Regarding Customs 24-Hour Notification Measure,

NCBFAA
Phone: (202) 466-0222
 
For Immediate Release

Washington, DCIn a joint comment letter signed by National Customs Brokers and Forwarders Association of America, Inc., (NCBFAA) President Federico Zuniga, several organizations representing transportation logistics industry participants expressed opposition to the U.S. Customs Service's August 8, 2002, proposal requiring 24-hour notification prior to lading cargo on board a vessel at a foreign port. 
        Joining with the NCBFAA in submitting these comments were the Business Alliance for Customs Modernization (BACM); American Association of Exporters and Importers (AAEI); Joint Industry Group (JIG); Pacific Coast Council of Freight Forwarders and Customs Brokers (PCC); The International Association of NVOCCS, Inc.; and Los Angeles Customs Brokers and Freight Forwarders Association. 
        "The unintended affect of these proposals will be to severely impede the normal commercial flow of trade," according to the comments, "and will adversely impact the business of importers, as well as those entities involved in the transportation of imported goods." 
        The letter notes several reasons why this proposal is inappropriate, including:

  • The fact that it interferes with the confidential business relationships of NVOCC's.
  • It increases security risks by requiring that unsecured cargo remain on foreign docks longer.
  • Customs provided no support for requiring this information before loading.
  • It will cause economic harm to the importer without a commensurate increase in security.
  • They are unenforceable in a non-electronic environment.
  • The proposal does not comport with the requirements of Section 343, Trade Act of 2002 that authorizes Customs to implement an electronic data interchange system, for information pertaining to "cargo destined for importation into the United States, prior to such importation."
  • An international carrier's bond should not be required from an entity other than the vessel operator.
  • The regulatory requirements will cause an unreasonable paperwork burden on the public.
  • The proposal does not comply with federal requirements regarding the effect of regulatory actions on small businesses.

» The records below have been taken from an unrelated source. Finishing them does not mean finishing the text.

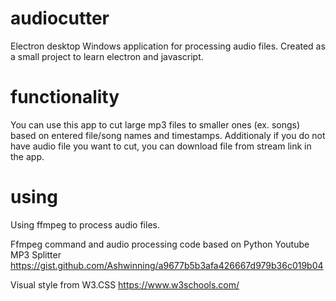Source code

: # audiocutter

Electron desktop Windows application for processing audio files.
Created as a small project to learn electron and javascript.

# functionality

You can use this app to cut large mp3 files to smaller ones (ex. songs) based on entered file/song names and timestamps.
Additionaly if you do not have audio file you want to cut, you can download file from stream link in the app.

# using
Using ffmpeg to process audio files.

Ffmpeg command and audio processing code based on Python Youtube MP3 Splitter
https://gist.github.com/Ashwinning/a9677b5b3afa426667d979b36c019b04

Visual style from W3.CSS
https://www.w3schools.com/

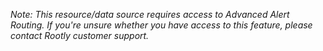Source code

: *Note: This resource/data source requires access to Advanced Alert Routing. If you're unsure whether you have access to this feature, please contact Rootly customer support.*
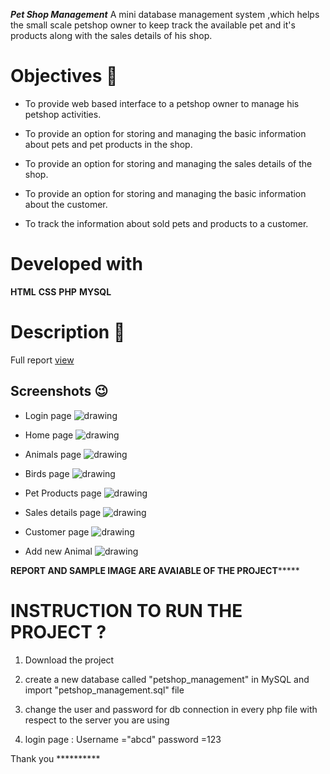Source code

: *****Pet Shop Management*****
A mini database management system ,which helps the small scale petshop owner to keep track the available pet and it's products along with the sales details of his shop.

# Objectives :muscle:
* To provide web based interface to a petshop owner to manage his petshop activities.

* To provide an option for storing and managing the basic information about pets and pet products in the shop.

* To provide an option for storing and managing the sales details of the shop.

* To provide an option for storing and managing the basic information about the customer.

* To track the information about sold pets and products to a customer.

# Developed with 
 **HTML**  **CSS**   **PHP**   **MYSQL**

# Description :pencil:
Full report <a href="./report/Full report.pdf">view </a>

## Screenshots :wink:

* Login page
   <img src="./report/login.PNG" alt="drawing" width="auto"/>

* Home page 
  <img src="./report/home.PNG" alt="drawing" width="auto"/>

* Animals page 
   <img src="./report/animals.PNG" alt="drawing" width="auto"/>

* Birds page
  <img src="./report/birds.PNG" alt="drawing" width="auto"/>

* Pet Products page
  <img src="./report/products.PNG" alt="drawing" width="auto"/>

* Sales details page 
  <img src="./report/sales.PNG" alt="drawing" width="auto"/>

* Customer page
  <img src="./report/customer.PNG" alt="drawing" width="auto"/>

* Add new Animal
  <img src="./report/addanimals.PNG" alt="drawing" width="auto"/>


********REPORT AND SAMPLE IMAGE ARE AVAIABLE OF THE PROJECT*************

# INSTRUCTION TO RUN THE PROJECT ?
 
 1. Download the project

 2. create a new database called "petshop_management" in    MySQL and import "petshop_management.sql" file

 3. change the user and password for db connection  in every php file with respect to the server you are using

 4. login page : Username ="abcd" 
                 password =123
    
     
Thank you **********  
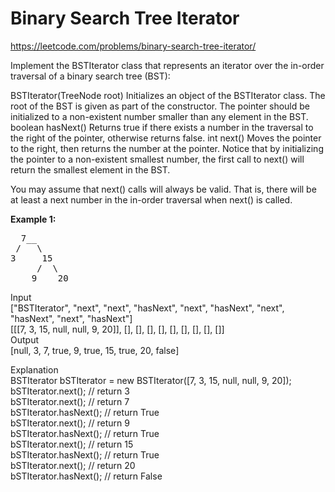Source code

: # Binary Search Tree Iterator
https://leetcode.com/problems/binary-search-tree-iterator/

Implement the BSTIterator class that represents an iterator over the in-order traversal of a binary search tree (BST):

BSTIterator(TreeNode root) Initializes an object of the BSTIterator class. The root of the BST is given as part of the constructor. The pointer should be initialized to a non-existent number smaller than any element in the BST.
boolean hasNext() Returns true if there exists a number in the traversal to the right of the pointer, otherwise returns false.
int next() Moves the pointer to the right, then returns the number at the pointer.
Notice that by initializing the pointer to a non-existent smallest number, the first call to next() will return the smallest element in the BST.

You may assume that next() calls will always be valid. That is, there will be at least a next number in the in-order traversal when next() is called.

<b>Example 1:</b>
<pre>
  7__
 /   \
3     15
     /  \
    9    20
</pre>

Input\
["BSTIterator", "next", "next", "hasNext", "next", "hasNext", "next", "hasNext", "next", "hasNext"]\
[[[7, 3, 15, null, null, 9, 20]], [], [], [], [], [], [], [], [], []]\
Output\
[null, 3, 7, true, 9, true, 15, true, 20, false]

Explanation\
BSTIterator bSTIterator = new BSTIterator([7, 3, 15, null, null, 9, 20]);\
bSTIterator.next();    // return 3\
bSTIterator.next();    // return 7\
bSTIterator.hasNext(); // return True\
bSTIterator.next();    // return 9\
bSTIterator.hasNext(); // return True\
bSTIterator.next();    // return 15\
bSTIterator.hasNext(); // return True\
bSTIterator.next();    // return 20\
bSTIterator.hasNext(); // return False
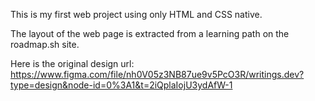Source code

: This is my first web project using only HTML and CSS native.

The layout of the web page is extracted from a learning path on the roadmap.sh site.

Here is the original design url:
https://www.figma.com/file/nh0V05z3NB87ue9v5PcO3R/writings.dev?type=design&node-id=0%3A1&t=2iQplaIojU3ydAfW-1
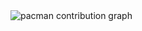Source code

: <picture>
  <source media="(prefers-color-scheme: dark)" srcset="https://raw.githubusercontent.com/Prabhat476/Prabhat476/output/pacman-contribution-graph-dark.svg">
  <source media="(prefers-color-scheme: light)" srcset="https://raw.githubusercontent.com/Prabhat476/Prabhat476/output/pacman-contribution-graph.svg">
  <img alt="pacman contribution graph" src="https://raw.githubusercontent.com/Prabhat476/Prabhat476/output/pacman-contribution-graph.svg">
</picture>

        In the comments, the various groups noted while, it is expected that some legislation and/or reasonable regulations will be implemented to prevent the importation of weapons of mass destruction, it appears that the proposed regulations will only serve to interdict the smooth flow of legitimate commerce and economically disadvantage United States importers and other entities involved in international trade. They conclude that the proposals should be withdrawn and new proposals drafted in accordance with the recently enacted Section 343 of the Trade Act of 2002." 
        Headquartered in Washington, D.C., the NCBFAA (www.ncbfaa.org) represents over 700 member companies - the nation's leading freight forwarders, customs brokers, ocean transportation intermediaries (OTIs) and air cargo agents. Established in 1897 in New York, NCBFAA is the strong, effective national voice of the industry. Through its various committees, counsel, 30 Affiliated Association offices and representatives, the Association maintains a close watch over legislative and regulatory issues that affect its members. It keeps them informed of these and other related issues through its weekly Monday Morning eBriefing, NCBFAA Quarterly Bulletin, and various meetings, seminars and conferences throughout the year.